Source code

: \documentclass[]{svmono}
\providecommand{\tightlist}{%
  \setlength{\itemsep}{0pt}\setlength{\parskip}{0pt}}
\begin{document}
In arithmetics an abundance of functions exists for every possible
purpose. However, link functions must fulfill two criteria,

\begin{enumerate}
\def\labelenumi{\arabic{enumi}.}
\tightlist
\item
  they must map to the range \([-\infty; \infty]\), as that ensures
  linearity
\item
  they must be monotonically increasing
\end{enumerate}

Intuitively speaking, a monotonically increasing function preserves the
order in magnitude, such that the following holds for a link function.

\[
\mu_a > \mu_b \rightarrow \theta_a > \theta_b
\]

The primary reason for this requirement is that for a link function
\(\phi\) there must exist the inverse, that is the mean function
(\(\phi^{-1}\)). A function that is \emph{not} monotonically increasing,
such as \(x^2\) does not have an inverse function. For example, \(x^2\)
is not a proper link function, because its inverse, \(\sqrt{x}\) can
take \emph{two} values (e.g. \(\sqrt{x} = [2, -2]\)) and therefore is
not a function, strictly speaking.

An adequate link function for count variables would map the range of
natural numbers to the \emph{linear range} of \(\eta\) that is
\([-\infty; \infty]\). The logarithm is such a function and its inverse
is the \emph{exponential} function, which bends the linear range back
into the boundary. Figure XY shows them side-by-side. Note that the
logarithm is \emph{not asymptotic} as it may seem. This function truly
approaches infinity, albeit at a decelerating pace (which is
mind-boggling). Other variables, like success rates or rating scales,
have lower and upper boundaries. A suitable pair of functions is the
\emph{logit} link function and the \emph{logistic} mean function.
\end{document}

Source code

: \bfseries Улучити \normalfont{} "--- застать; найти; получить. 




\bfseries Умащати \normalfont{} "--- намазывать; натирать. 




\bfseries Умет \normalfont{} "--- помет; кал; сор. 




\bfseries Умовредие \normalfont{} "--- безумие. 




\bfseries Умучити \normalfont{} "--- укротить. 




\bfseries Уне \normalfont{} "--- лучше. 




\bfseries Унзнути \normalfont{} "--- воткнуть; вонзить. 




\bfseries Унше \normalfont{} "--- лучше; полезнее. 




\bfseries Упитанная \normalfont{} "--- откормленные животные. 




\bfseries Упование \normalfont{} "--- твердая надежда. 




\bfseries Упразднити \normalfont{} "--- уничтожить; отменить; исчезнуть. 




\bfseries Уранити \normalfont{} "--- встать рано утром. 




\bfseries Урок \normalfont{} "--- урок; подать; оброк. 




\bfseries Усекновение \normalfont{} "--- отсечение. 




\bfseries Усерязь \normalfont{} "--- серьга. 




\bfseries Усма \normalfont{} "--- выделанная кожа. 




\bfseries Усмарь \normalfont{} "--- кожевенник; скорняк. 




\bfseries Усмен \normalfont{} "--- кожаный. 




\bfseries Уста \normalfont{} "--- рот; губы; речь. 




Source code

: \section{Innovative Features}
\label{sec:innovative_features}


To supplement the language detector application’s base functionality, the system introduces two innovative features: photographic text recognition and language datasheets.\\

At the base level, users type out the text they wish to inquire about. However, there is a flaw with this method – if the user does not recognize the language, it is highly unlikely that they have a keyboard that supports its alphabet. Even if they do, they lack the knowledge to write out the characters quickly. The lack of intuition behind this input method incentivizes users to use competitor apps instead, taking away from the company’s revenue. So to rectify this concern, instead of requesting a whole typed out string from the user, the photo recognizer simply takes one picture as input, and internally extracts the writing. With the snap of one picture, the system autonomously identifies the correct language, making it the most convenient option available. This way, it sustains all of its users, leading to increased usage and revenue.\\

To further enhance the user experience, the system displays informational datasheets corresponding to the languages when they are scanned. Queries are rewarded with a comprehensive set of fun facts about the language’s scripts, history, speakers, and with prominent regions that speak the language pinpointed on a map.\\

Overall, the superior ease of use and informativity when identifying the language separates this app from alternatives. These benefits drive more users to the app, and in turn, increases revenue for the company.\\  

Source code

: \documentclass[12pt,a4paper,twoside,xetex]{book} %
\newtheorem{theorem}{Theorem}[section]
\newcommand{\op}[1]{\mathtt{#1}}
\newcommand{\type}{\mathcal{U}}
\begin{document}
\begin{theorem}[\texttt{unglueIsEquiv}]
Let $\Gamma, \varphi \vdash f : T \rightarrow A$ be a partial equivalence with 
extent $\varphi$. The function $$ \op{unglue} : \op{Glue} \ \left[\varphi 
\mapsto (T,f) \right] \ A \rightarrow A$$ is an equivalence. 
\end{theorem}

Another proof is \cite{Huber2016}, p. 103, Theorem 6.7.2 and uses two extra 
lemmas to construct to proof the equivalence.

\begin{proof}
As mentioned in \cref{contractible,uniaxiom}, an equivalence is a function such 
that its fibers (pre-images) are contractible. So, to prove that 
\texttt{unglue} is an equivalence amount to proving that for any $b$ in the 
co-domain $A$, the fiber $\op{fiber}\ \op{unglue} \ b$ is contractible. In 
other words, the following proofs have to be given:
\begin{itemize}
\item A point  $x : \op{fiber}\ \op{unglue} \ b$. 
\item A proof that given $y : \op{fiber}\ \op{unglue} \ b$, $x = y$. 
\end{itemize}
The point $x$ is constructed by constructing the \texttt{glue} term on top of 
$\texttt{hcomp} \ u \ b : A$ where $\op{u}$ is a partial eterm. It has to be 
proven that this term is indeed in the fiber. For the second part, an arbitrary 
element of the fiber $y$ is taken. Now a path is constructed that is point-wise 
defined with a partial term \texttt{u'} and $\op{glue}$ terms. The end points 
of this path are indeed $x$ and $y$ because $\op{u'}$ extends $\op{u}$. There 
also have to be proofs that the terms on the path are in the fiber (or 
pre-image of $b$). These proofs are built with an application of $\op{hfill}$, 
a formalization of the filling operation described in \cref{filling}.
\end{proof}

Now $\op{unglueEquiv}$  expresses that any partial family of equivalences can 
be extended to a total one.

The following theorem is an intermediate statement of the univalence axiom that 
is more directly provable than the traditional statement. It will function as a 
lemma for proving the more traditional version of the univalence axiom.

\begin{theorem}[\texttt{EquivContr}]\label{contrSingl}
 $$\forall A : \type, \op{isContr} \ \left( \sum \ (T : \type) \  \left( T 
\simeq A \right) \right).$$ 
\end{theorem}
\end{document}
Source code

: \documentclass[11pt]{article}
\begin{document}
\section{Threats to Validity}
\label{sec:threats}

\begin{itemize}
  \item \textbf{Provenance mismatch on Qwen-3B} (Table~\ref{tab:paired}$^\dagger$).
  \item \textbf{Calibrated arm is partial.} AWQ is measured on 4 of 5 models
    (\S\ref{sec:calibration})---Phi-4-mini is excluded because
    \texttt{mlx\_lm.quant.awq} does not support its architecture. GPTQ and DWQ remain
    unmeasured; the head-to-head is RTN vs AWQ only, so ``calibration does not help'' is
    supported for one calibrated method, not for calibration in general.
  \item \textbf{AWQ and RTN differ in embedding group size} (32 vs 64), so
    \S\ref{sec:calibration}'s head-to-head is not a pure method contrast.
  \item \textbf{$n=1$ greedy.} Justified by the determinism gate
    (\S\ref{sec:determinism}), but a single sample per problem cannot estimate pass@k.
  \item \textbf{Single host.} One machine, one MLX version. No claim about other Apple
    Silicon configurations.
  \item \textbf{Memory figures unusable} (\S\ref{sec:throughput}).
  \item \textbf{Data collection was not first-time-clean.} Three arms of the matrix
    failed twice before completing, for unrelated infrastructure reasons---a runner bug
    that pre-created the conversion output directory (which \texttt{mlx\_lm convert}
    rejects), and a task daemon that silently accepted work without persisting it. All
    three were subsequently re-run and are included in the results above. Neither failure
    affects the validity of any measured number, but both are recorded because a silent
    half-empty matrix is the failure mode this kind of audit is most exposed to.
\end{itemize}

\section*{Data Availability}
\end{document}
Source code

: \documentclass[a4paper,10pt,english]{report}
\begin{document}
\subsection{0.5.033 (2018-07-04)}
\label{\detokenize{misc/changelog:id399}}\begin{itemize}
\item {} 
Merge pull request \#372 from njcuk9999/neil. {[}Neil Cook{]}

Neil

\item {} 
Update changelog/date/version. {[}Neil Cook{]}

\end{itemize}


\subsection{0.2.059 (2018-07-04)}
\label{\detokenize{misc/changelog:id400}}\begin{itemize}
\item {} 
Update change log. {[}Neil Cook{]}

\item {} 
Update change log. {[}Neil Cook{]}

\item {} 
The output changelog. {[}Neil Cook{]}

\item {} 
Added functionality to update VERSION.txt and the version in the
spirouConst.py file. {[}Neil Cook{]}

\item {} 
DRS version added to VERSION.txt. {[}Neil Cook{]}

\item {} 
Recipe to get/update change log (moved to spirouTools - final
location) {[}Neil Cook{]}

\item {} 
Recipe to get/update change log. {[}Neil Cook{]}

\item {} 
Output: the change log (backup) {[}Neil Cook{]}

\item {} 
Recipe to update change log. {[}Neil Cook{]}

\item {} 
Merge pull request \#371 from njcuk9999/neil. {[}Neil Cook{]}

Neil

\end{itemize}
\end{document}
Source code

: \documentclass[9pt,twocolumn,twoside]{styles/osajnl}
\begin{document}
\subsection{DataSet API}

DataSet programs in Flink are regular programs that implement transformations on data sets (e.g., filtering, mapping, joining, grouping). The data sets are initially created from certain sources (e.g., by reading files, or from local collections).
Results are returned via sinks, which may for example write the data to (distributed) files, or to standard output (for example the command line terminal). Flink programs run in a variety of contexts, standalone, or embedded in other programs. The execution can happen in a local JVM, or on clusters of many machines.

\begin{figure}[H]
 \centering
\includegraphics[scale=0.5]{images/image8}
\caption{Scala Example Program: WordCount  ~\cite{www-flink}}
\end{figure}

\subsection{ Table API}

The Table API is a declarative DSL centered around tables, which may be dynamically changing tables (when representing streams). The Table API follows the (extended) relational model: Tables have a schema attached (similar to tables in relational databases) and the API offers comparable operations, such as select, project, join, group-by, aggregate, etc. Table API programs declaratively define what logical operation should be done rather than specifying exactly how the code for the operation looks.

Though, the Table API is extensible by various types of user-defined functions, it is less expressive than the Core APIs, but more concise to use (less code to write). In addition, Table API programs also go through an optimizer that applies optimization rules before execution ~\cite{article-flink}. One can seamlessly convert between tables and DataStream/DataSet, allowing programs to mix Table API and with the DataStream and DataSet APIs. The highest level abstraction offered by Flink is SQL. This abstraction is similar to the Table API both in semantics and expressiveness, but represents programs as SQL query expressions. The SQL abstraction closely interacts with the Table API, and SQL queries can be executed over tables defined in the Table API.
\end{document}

#### TASK TO CARRY OUT:
Each line of the records that holds the word "increasing" should be copied out.

#### EXERCISE SOLUTION:
  they must be monotonically increasing
Intuitively speaking, a monotonically increasing function preserves the
(\(\phi^{-1}\)). A function that is \emph{not} monotonically increasing,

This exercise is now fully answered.